Oleh: Fauzi Aziz

Ilustrasi
ADALAH bentuk “intervensi pemerintah” yang secara sengaja dilakukan untuk mengatur masuknya barang impor ke dalam wilayah pabean Indonesia. Tujuan utamanya secara umum adalah untuk melindungi aktivitas ekonomi di dalam negeri, baik untuk pengamanan neraca pembayaran, penghematan penggunaan devisa, maupun untuk melindungi produsen dari saingan impor yang tidak wajar dan melindungi kepentingan masyarakat luas sebagai konsumen.
Instrumen yang dipakai ada dua kelompok besar, yakni tarif dan non tarif.

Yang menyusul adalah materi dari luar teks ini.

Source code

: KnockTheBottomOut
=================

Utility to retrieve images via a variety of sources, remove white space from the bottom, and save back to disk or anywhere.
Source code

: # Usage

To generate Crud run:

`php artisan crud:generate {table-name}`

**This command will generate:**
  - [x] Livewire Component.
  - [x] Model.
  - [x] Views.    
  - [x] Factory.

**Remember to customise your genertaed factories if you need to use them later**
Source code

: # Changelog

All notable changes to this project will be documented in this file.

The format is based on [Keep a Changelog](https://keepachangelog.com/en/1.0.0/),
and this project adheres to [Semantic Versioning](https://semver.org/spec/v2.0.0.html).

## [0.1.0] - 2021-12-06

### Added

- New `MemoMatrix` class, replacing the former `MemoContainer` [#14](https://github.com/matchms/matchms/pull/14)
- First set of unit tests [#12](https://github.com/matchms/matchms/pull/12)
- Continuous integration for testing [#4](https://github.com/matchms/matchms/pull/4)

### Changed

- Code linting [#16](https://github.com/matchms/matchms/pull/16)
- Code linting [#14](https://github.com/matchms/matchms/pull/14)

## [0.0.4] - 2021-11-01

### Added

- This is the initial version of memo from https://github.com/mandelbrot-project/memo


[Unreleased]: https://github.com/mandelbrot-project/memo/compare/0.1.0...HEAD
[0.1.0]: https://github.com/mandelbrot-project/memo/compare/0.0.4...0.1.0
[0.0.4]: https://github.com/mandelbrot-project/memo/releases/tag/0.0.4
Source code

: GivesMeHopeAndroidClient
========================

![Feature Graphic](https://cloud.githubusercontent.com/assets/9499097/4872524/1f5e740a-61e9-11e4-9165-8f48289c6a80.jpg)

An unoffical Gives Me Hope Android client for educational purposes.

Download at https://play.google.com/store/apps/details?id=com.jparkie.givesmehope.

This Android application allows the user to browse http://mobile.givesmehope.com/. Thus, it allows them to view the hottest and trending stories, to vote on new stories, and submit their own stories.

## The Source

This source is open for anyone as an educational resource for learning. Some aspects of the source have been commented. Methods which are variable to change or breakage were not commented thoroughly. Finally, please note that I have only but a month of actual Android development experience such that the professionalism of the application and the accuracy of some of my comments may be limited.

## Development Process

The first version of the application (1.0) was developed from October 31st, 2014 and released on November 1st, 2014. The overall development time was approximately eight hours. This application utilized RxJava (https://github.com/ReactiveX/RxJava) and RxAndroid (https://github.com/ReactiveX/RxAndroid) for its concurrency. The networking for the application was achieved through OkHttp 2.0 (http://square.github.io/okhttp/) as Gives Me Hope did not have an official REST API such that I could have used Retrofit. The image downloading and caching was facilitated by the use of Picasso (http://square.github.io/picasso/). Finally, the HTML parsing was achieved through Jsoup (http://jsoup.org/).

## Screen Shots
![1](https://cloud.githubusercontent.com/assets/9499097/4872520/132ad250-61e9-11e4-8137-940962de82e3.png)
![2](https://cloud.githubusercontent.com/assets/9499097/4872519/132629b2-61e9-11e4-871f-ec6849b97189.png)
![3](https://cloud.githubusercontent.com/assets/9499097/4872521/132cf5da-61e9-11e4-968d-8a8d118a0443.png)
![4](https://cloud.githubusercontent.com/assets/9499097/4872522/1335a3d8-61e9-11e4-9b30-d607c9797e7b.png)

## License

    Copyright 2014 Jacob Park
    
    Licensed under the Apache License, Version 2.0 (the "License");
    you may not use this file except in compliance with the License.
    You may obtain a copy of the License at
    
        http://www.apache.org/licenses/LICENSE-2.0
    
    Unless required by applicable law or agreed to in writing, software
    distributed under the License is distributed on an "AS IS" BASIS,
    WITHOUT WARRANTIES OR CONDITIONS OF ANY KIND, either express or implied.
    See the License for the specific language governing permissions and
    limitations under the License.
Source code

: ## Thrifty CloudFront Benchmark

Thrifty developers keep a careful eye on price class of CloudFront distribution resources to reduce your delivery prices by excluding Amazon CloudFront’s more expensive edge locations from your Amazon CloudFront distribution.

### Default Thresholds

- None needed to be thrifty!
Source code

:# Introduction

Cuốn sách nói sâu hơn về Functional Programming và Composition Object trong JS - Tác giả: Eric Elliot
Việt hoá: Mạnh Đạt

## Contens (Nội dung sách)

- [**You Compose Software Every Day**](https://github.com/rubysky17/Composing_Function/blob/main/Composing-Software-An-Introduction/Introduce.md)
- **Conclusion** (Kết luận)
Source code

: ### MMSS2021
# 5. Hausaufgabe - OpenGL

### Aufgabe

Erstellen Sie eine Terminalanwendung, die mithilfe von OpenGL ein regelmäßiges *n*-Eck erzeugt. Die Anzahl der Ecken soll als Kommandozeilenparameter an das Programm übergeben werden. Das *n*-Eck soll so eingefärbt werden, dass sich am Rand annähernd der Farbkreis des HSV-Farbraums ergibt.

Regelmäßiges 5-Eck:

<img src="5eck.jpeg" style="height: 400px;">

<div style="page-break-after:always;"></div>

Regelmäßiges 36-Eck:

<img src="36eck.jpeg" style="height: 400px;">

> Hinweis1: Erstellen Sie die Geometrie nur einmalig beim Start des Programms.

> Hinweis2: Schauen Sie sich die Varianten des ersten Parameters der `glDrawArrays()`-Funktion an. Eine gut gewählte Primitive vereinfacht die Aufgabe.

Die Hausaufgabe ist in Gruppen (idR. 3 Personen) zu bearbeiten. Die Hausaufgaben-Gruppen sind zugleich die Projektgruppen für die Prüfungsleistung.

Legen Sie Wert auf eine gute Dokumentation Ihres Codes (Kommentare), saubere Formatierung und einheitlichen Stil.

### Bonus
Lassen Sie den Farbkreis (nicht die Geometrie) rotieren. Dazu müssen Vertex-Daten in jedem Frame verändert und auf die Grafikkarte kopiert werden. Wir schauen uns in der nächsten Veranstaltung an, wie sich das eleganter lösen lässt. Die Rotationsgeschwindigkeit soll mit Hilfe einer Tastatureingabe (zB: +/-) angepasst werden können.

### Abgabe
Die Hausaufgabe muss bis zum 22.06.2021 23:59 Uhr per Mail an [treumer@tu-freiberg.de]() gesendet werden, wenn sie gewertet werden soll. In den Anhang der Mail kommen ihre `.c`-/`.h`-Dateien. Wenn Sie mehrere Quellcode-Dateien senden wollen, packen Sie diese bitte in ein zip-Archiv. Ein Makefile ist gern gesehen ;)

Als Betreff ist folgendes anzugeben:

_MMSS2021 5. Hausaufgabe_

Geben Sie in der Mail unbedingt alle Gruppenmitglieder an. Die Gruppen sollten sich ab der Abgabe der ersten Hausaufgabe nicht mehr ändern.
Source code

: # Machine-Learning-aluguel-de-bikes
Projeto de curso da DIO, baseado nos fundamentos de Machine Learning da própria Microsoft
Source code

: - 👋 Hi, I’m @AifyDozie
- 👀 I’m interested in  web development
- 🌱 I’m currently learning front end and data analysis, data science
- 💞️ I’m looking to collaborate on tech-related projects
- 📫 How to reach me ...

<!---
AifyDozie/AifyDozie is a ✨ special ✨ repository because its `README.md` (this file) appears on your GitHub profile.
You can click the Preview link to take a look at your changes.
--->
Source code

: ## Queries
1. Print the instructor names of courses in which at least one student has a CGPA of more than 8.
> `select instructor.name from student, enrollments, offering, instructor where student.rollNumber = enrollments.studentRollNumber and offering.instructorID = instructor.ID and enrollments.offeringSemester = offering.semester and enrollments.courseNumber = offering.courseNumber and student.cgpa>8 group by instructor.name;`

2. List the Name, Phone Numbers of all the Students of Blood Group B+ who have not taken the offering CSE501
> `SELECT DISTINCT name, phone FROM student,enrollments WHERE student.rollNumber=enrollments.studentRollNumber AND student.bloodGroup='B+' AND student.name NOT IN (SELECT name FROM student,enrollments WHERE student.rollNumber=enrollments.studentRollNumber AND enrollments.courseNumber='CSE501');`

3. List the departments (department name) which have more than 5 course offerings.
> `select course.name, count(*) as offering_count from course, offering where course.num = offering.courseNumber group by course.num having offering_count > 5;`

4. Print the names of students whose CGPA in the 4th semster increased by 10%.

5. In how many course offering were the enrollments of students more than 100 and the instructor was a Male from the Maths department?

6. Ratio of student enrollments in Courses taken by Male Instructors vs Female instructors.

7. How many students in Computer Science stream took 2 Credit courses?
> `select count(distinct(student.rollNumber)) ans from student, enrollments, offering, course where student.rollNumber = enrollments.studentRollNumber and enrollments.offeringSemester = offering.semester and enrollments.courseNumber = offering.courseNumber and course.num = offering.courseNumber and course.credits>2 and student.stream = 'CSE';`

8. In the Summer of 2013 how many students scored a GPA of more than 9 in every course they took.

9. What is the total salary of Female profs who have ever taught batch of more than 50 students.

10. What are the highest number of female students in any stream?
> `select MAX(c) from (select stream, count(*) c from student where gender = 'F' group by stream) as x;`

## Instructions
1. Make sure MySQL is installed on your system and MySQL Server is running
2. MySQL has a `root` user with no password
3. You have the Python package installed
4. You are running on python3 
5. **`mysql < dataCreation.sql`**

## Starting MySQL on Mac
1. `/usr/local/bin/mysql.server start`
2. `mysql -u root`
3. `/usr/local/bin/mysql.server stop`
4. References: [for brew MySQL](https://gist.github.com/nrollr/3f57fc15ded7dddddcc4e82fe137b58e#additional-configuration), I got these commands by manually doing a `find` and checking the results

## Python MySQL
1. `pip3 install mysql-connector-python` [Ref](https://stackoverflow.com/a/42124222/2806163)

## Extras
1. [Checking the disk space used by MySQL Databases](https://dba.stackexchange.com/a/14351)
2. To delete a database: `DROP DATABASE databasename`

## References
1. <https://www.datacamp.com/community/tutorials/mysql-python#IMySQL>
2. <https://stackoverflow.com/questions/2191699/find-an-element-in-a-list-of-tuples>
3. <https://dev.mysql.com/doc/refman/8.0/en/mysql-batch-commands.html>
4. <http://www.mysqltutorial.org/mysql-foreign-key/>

Pada era perdagangan bebas, instrumen tarif sebagai alat proteksi sudah jarang digunakan karena struktur tarif impor ditetapkan serendah mungkin (0-5%). Nyaris tidak efektif lagi untuk mengendalikan impor, tetapi justru untuk melancarkan arus impor.
Sebaliknya, instrumen pengaturan impor secara administratif banyak dilakukan negara di dunia dengan alasan melindungi kepentingan nasional. Secara sederhana, instrumen yang dipakai ada dua macam, yakni regulasi teknis menggunakan instrumen standar,dan pengaturan tata niaga impor.
Penggunaan instrumen tarif memang jauh lebih transparan, namun karena struktur tarifnya harus dibuat semakin rendah, maka banyak negara justru menyuburkan penerapan. kebijakan non tarif. Perkembangan ini menimbulkan kondisi yang sangat paradoks ketika rezim perdagangan bebas diterapkan.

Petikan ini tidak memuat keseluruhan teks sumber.